[THE TASK] From the entries below, return only the lines starting at the one that contains "- [데이터 과학 도커 - R 팩키지](toolchain-docker-r-pkgs.html)" and ending at the one that contains "- [데이터 과학을 위한 저작도구](https://statkclee.github.io/ds-authoring/)", exactly as they stand.

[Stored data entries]
::::::
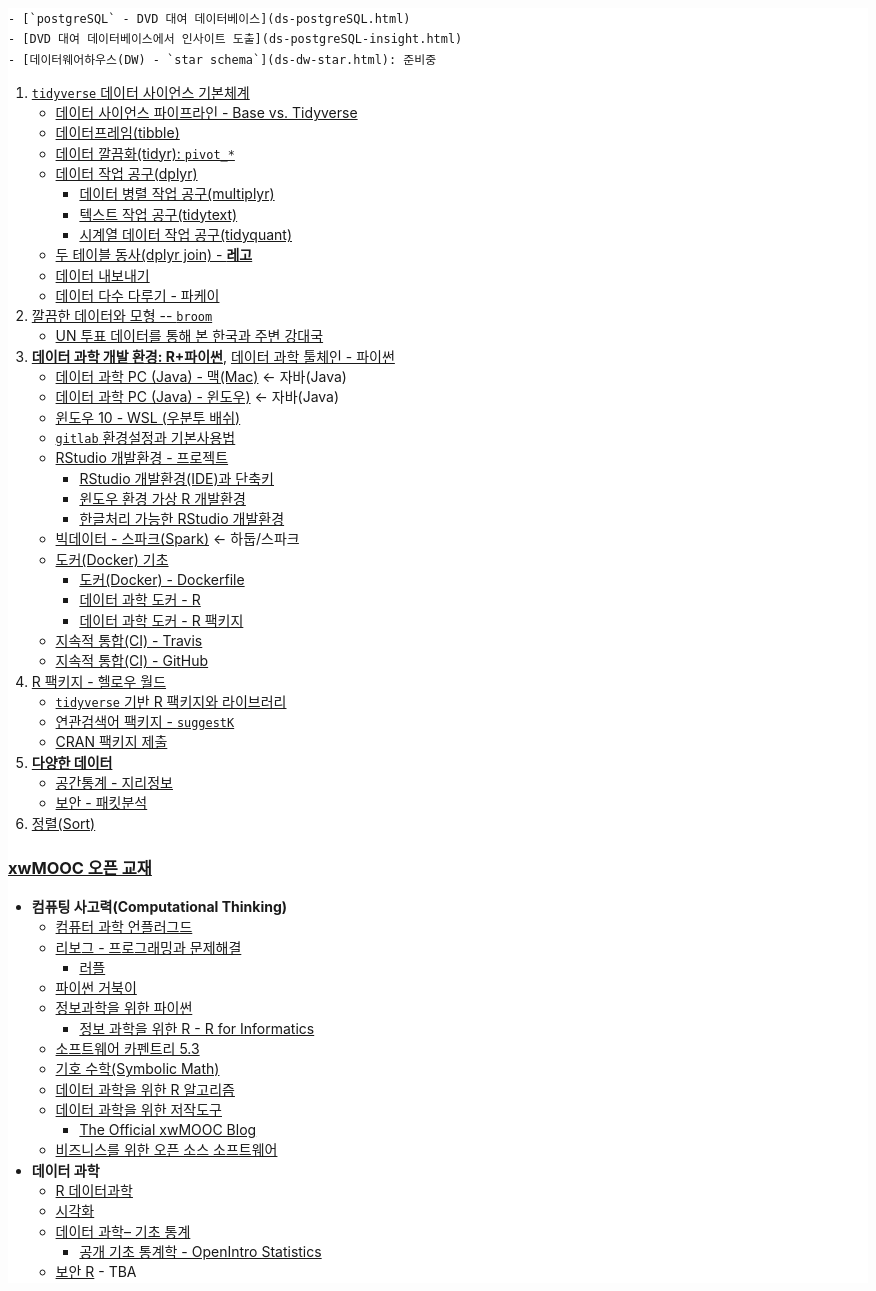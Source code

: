     - [`postgreSQL` - DVD 대여 데이터베이스](ds-postgreSQL.html)
    - [DVD 대여 데이터베이스에서 인사이트 도출](ds-postgreSQL-insight.html)
    - [데이터웨어하우스(DW) - `star schema`](ds-dw-star.html): 준비중
1. [`tidyverse` 데이터 사이언스 기본체계](ds-tidyverse.html)
    - [데이터 사이언스 파이프라인 - Base vs. Tidyverse](data-handling-pipeline.html)
    - [데이터프레임(tibble)](data-handling-tibble.html)
    - [데이터 깔끔화(tidyr): `pivot_*`](data-handling-tidyr.html)
    - [데이터 작업 공구(dplyr)](data-handling-dplyr.html)
        - [데이터 병렬 작업 공구(multiplyr)](data-handling-multiplyr.html) 
        - [텍스트 작업 공구(tidytext)](data-handling-tidytext.html) 
        - [시계열 데이터 작업 공구(tidyquant)](data-handling-tidyquant.html) 
    - [두 테이블 동사(dplyr join) - **레고**](ds-dplyr-join.html)
    - [데이터 내보내기](data-handling-export.html)
    - [데이터 다수 다루기 - 파케이](ds-manip-multiple-data.html)        
1. [깔끔한 데이터와 모형 -- `broom`](ds-broom-tidy-model.html)
    - [UN 투표 데이터를 통해 본 한국과 주변 강대국](ds-viz-un.html) 
1. **[데이터 과학 개발 환경: R+파이썬](ds-languages.html)**, [데이터 과학 툴체인 - 파이썬](http://statkclee.github.io/raspberry-pi/raspberry-pi-programming-science.html)
    - [데이터 과학 PC (Java) - 맥(Mac)](ds-mac.html) &larr; 자바(Java)
    - [데이터 과학 PC (Java) - 윈도우)](ds-windows.html) &larr; 자바(Java)    
    - [윈도우 10 - WSL (우분투 배쉬)](ds-windows-bash.html)
    - [`gitlab` 환경설정과 기본사용법](ds-gitlab.html)
    - [RStudio 개발환경 - 프로젝트](rstudio-project.html)
        - [RStudio 개발환경(IDE)과 단축키](rstudio.html)
        - [윈도우 환경 가상 R 개발환경](ds-virtual-window.html)
        - [한글처리 가능한 RStudio 개발환경](toolchain-shiny-rstudio.html)        
    - [빅데이터 - 스파크(Spark)](https://statkclee.github.io/bigdata/) &larr; 하둡/스파크
    - [도커(Docker) 기초](toolchain-docker-basic.html)
        - [도커(Docker) - Dockerfile](toolchain-docker-dockerfile.html)
        - [데이터 과학 도커 - R](toolchain-docker-r.html)  
        - [데이터 과학 도커 - R 팩키지](toolchain-docker-r-pkgs.html)  
    - [지속적 통합(CI) - Travis](toolchain-ci-travis.html)    
    - [지속적 통합(CI) - GitHub](toolchain-travis-github.html)
1. [R 팩키지 - 헬로우 월드](r-pkg-hello-world.html)
    - [`tidyverse` 기반 R 팩키지와 라이브러리](data-science-library.html)
    - [연관검색어 팩키지 - `suggestK`](r-pkg-suggestK.html)
    - [CRAN 팩키지 제출](r-pkg-cran.html)
1. **[다양한 데이터](https://statkclee.github.io/ingest-data/)**
    - [공간통계 - 지리정보](https://statkclee.github.io/spatial/)
    - [보안 - 패킷분석](ds-packet.html)
1. [정렬(Sort)](data-handling-sorting.html) 


### [xwMOOC 오픈 교재](https://statkclee.github.io/xwMOOC/)

- **컴퓨팅 사고력(Computational Thinking)**
    - [컴퓨터 과학 언플러그드](http://statkclee.github.io/unplugged)  
    - [리보그 - 프로그래밍과 문제해결](https://statkclee.github.io/code-perspectives/)  
         - [러플](http://statkclee.github.io/rur-ple/)  
    - [파이썬 거북이](http://swcarpentry.github.io/python-novice-turtles/index-kr.html)  
    - [정보과학을 위한 파이썬](https://statkclee.github.io/pythonlearn-kr/)  
        + [정보 과학을 위한 R - R for Informatics](https://statkclee.github.io/r4inf/)
    - [소프트웨어 카펜트리 5.3](http://statkclee.github.io/swcarpentry-version-5-3-new/)
    - [기호 수학(Symbolic Math)](https://statkclee.github.io/symbolic-math/)
    - [데이터 과학을 위한 R 알고리즘](https://statkclee.github.io/r-algorithm/)
    - [데이터 과학을 위한 저작도구](https://statkclee.github.io/ds-authoring/)
        - [The Official xwMOOC Blog](https://xwmooc.netlify.com/)
    - [비즈니스를 위한 오픈 소스 소프트웨어](http://statkclee.github.io/open-source-for-business/)    
- **데이터 과학**
    - [R 데이터과학](https://statkclee.github.io/data-science/)
    - [시각화](https://statkclee.github.io/viz/)
    - [데이터 과학– 기초 통계](https://statkclee.github.io/statistics/)    
        - [공개 기초 통계학 - OpenIntro Statistics](https://statkclee.github.io/openIntro-statistics-bookdown/)
    - [보안 R](https://statkclee.github.io/security/) - TBA
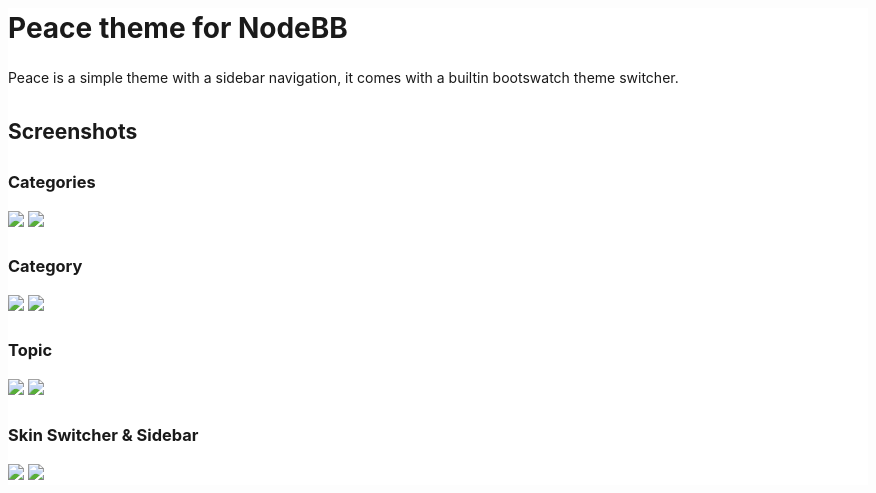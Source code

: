 Peace theme for NodeBB
====================

Peace is a simple theme with a sidebar navigation, it comes with a builtin bootswatch theme switcher.

## Screenshots
### Categories
<img height="450" src="screenshots/categories.png"> <img height="450" src="screenshots/categories-m.png">

### Category
<img height="450" src="screenshots/category.png"> <img height="450" src="screenshots/category-m.png">

### Topic
<img height="450" src="screenshots/topic.png"> <img height="450" src="screenshots/topic-m.png">

### Skin Switcher & Sidebar
<img height="450" src="screenshots/skins.png"> <img height="450" src="screenshots/sidebar.png">
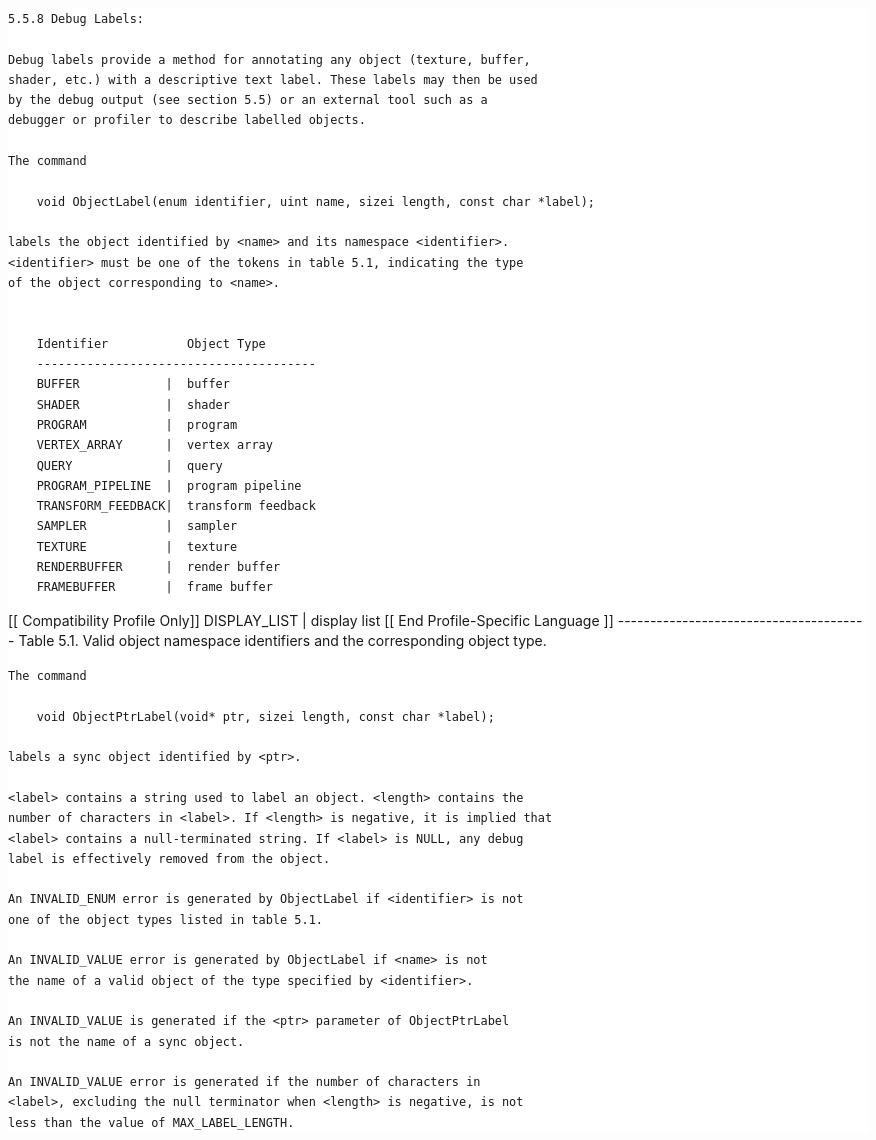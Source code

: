     5.5.8 Debug Labels:

    Debug labels provide a method for annotating any object (texture, buffer, 
    shader, etc.) with a descriptive text label. These labels may then be used 
    by the debug output (see section 5.5) or an external tool such as a 
    debugger or profiler to describe labelled objects.
    
    The command
    
        void ObjectLabel(enum identifier, uint name, sizei length, const char *label);
        
    labels the object identified by <name> and its namespace <identifier>.
    <identifier> must be one of the tokens in table 5.1, indicating the type 
    of the object corresponding to <name>.


        Identifier           Object Type
        ---------------------------------------
        BUFFER            |  buffer
        SHADER            |  shader 
        PROGRAM           |  program
        VERTEX_ARRAY      |  vertex array 
        QUERY             |  query
        PROGRAM_PIPELINE  |  program pipeline
        TRANSFORM_FEEDBACK|  transform feedback
        SAMPLER           |  sampler
        TEXTURE           |  texture 
        RENDERBUFFER      |  render buffer
        FRAMEBUFFER       |  frame buffer
[[ Compatibility Profile Only]] 
        DISPLAY_LIST      |  display list 
[[ End Profile-Specific Language ]]
        ---------------------------------------
        Table 5.1. Valid object namespace identifiers and the corresponding
        object type.

    The command
    
        void ObjectPtrLabel(void* ptr, sizei length, const char *label);
        
    labels a sync object identified by <ptr>.

    <label> contains a string used to label an object. <length> contains the
    number of characters in <label>. If <length> is negative, it is implied that
    <label> contains a null-terminated string. If <label> is NULL, any debug
    label is effectively removed from the object.

    An INVALID_ENUM error is generated by ObjectLabel if <identifier> is not 
    one of the object types listed in table 5.1.

    An INVALID_VALUE error is generated by ObjectLabel if <name> is not 
    the name of a valid object of the type specified by <identifier>.

    An INVALID_VALUE is generated if the <ptr> parameter of ObjectPtrLabel
    is not the name of a sync object.

    An INVALID_VALUE error is generated if the number of characters in
    <label>, excluding the null terminator when <length> is negative, is not
    less than the value of MAX_LABEL_LENGTH.

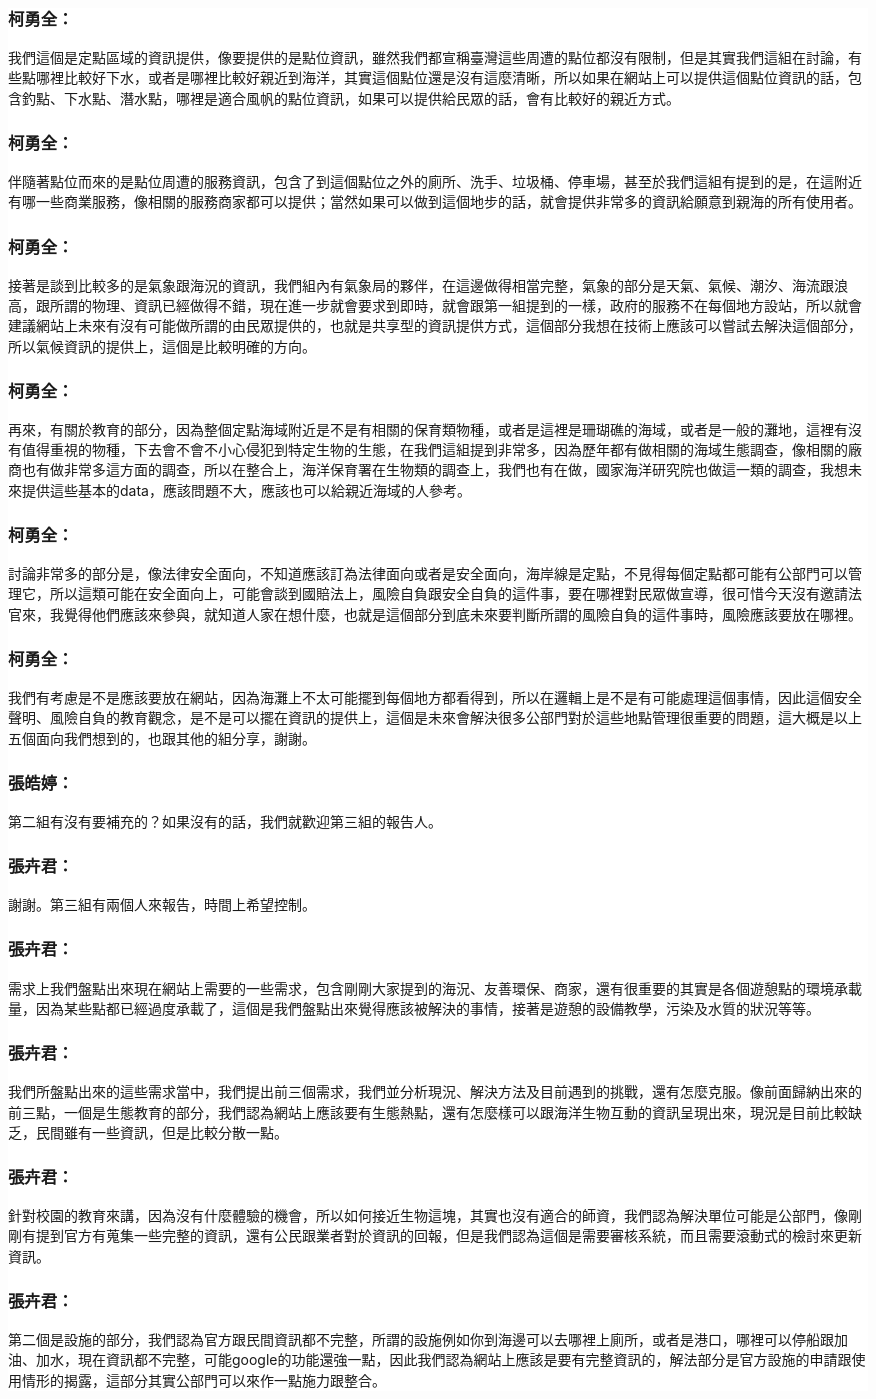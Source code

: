 ### 柯勇全：
我們這個是定點區域的資訊提供，像要提供的是點位資訊，雖然我們都宣稱臺灣這些周遭的點位都沒有限制，但是其實我們這組在討論，有些點哪裡比較好下水，或者是哪裡比較好親近到海洋，其實這個點位還是沒有這麼清晰，所以如果在網站上可以提供這個點位資訊的話，包含釣點、下水點、潛水點，哪裡是適合風帆的點位資訊，如果可以提供給民眾的話，會有比較好的親近方式。

### 柯勇全：
伴隨著點位而來的是點位周遭的服務資訊，包含了到這個點位之外的廁所、洗手、垃圾桶、停車場，甚至於我們這組有提到的是，在這附近有哪一些商業服務，像相關的服務商家都可以提供；當然如果可以做到這個地步的話，就會提供非常多的資訊給願意到親海的所有使用者。

### 柯勇全：
接著是談到比較多的是氣象跟海況的資訊，我們組內有氣象局的夥伴，在這邊做得相當完整，氣象的部分是天氣、氣候、潮汐、海流跟浪高，跟所謂的物理、資訊已經做得不錯，現在進一步就會要求到即時，就會跟第一組提到的一樣，政府的服務不在每個地方設站，所以就會建議網站上未來有沒有可能做所謂的由民眾提供的，也就是共享型的資訊提供方式，這個部分我想在技術上應該可以嘗試去解決這個部分，所以氣候資訊的提供上，這個是比較明確的方向。

### 柯勇全：
再來，有關於教育的部分，因為整個定點海域附近是不是有相關的保育類物種，或者是這裡是珊瑚礁的海域，或者是一般的灘地，這裡有沒有值得重視的物種，下去會不會不小心侵犯到特定生物的生態，在我們這組提到非常多，因為歷年都有做相關的海域生態調查，像相關的廠商也有做非常多這方面的調查，所以在整合上，海洋保育署在生物類的調查上，我們也有在做，國家海洋研究院也做這一類的調查，我想未來提供這些基本的data，應該問題不大，應該也可以給親近海域的人參考。

### 柯勇全：
討論非常多的部分是，像法律安全面向，不知道應該訂為法律面向或者是安全面向，海岸線是定點，不見得每個定點都可能有公部門可以管理它，所以這類可能在安全面向上，可能會談到國賠法上，風險自負跟安全自負的這件事，要在哪裡對民眾做宣導，很可惜今天沒有邀請法官來，我覺得他們應該來參與，就知道人家在想什麼，也就是這個部分到底未來要判斷所謂的風險自負的這件事時，風險應該要放在哪裡。

### 柯勇全：
我們有考慮是不是應該要放在網站，因為海灘上不太可能擺到每個地方都看得到，所以在邏輯上是不是有可能處理這個事情，因此這個安全聲明、風險自負的教育觀念，是不是可以擺在資訊的提供上，這個是未來會解決很多公部門對於這些地點管理很重要的問題，這大概是以上五個面向我們想到的，也跟其他的組分享，謝謝。

### 張皓婷：
第二組有沒有要補充的？如果沒有的話，我們就歡迎第三組的報告人。

### 張卉君：
謝謝。第三組有兩個人來報告，時間上希望控制。

### 張卉君：
需求上我們盤點出來現在網站上需要的一些需求，包含剛剛大家提到的海況、友善環保、商家，還有很重要的其實是各個遊憩點的環境承載量，因為某些點都已經過度承載了，這個是我們盤點出來覺得應該被解決的事情，接著是遊憩的設備教學，污染及水質的狀況等等。

### 張卉君：
我們所盤點出來的這些需求當中，我們提出前三個需求，我們並分析現況、解決方法及目前遇到的挑戰，還有怎麼克服。像前面歸納出來的前三點，一個是生態教育的部分，我們認為網站上應該要有生態熱點，還有怎麼樣可以跟海洋生物互動的資訊呈現出來，現況是目前比較缺乏，民間雖有一些資訊，但是比較分散一點。

### 張卉君：
針對校園的教育來講，因為沒有什麼體驗的機會，所以如何接近生物這塊，其實也沒有適合的師資，我們認為解決單位可能是公部門，像剛剛有提到官方有蒐集一些完整的資訊，還有公民跟業者對於資訊的回報，但是我們認為這個是需要審核系統，而且需要滾動式的檢討來更新資訊。

### 張卉君：
第二個是設施的部分，我們認為官方跟民間資訊都不完整，所謂的設施例如你到海邊可以去哪裡上廁所，或者是港口，哪裡可以停船跟加油、加水，現在資訊都不完整，可能google的功能還強一點，因此我們認為網站上應該是要有完整資訊的，解法部分是官方設施的申請跟使用情形的揭露，這部分其實公部門可以來作一點施力跟整合。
::::::
[EXERCISE SOLUTION]
        - [데이터 과학 도커 - R 팩키지](toolchain-docker-r-pkgs.html)  
    - [지속적 통합(CI) - Travis](toolchain-ci-travis.html)    
    - [지속적 통합(CI) - GitHub](toolchain-travis-github.html)
1. [R 팩키지 - 헬로우 월드](r-pkg-hello-world.html)
    - [`tidyverse` 기반 R 팩키지와 라이브러리](data-science-library.html)
    - [연관검색어 팩키지 - `suggestK`](r-pkg-suggestK.html)
    - [CRAN 팩키지 제출](r-pkg-cran.html)
1. **[다양한 데이터](https://statkclee.github.io/ingest-data/)**
    - [공간통계 - 지리정보](https://statkclee.github.io/spatial/)
    - [보안 - 패킷분석](ds-packet.html)
1. [정렬(Sort)](data-handling-sorting.html) 


### [xwMOOC 오픈 교재](https://statkclee.github.io/xwMOOC/)

- **컴퓨팅 사고력(Computational Thinking)**
    - [컴퓨터 과학 언플러그드](http://statkclee.github.io/unplugged)  
    - [리보그 - 프로그래밍과 문제해결](https://statkclee.github.io/code-perspectives/)  
         - [러플](http://statkclee.github.io/rur-ple/)  
    - [파이썬 거북이](http://swcarpentry.github.io/python-novice-turtles/index-kr.html)  
    - [정보과학을 위한 파이썬](https://statkclee.github.io/pythonlearn-kr/)  
        + [정보 과학을 위한 R - R for Informatics](https://statkclee.github.io/r4inf/)
    - [소프트웨어 카펜트리 5.3](http://statkclee.github.io/swcarpentry-version-5-3-new/)
    - [기호 수학(Symbolic Math)](https://statkclee.github.io/symbolic-math/)
    - [데이터 과학을 위한 R 알고리즘](https://statkclee.github.io/r-algorithm/)
    - [데이터 과학을 위한 저작도구](https://statkclee.github.io/ds-authoring/)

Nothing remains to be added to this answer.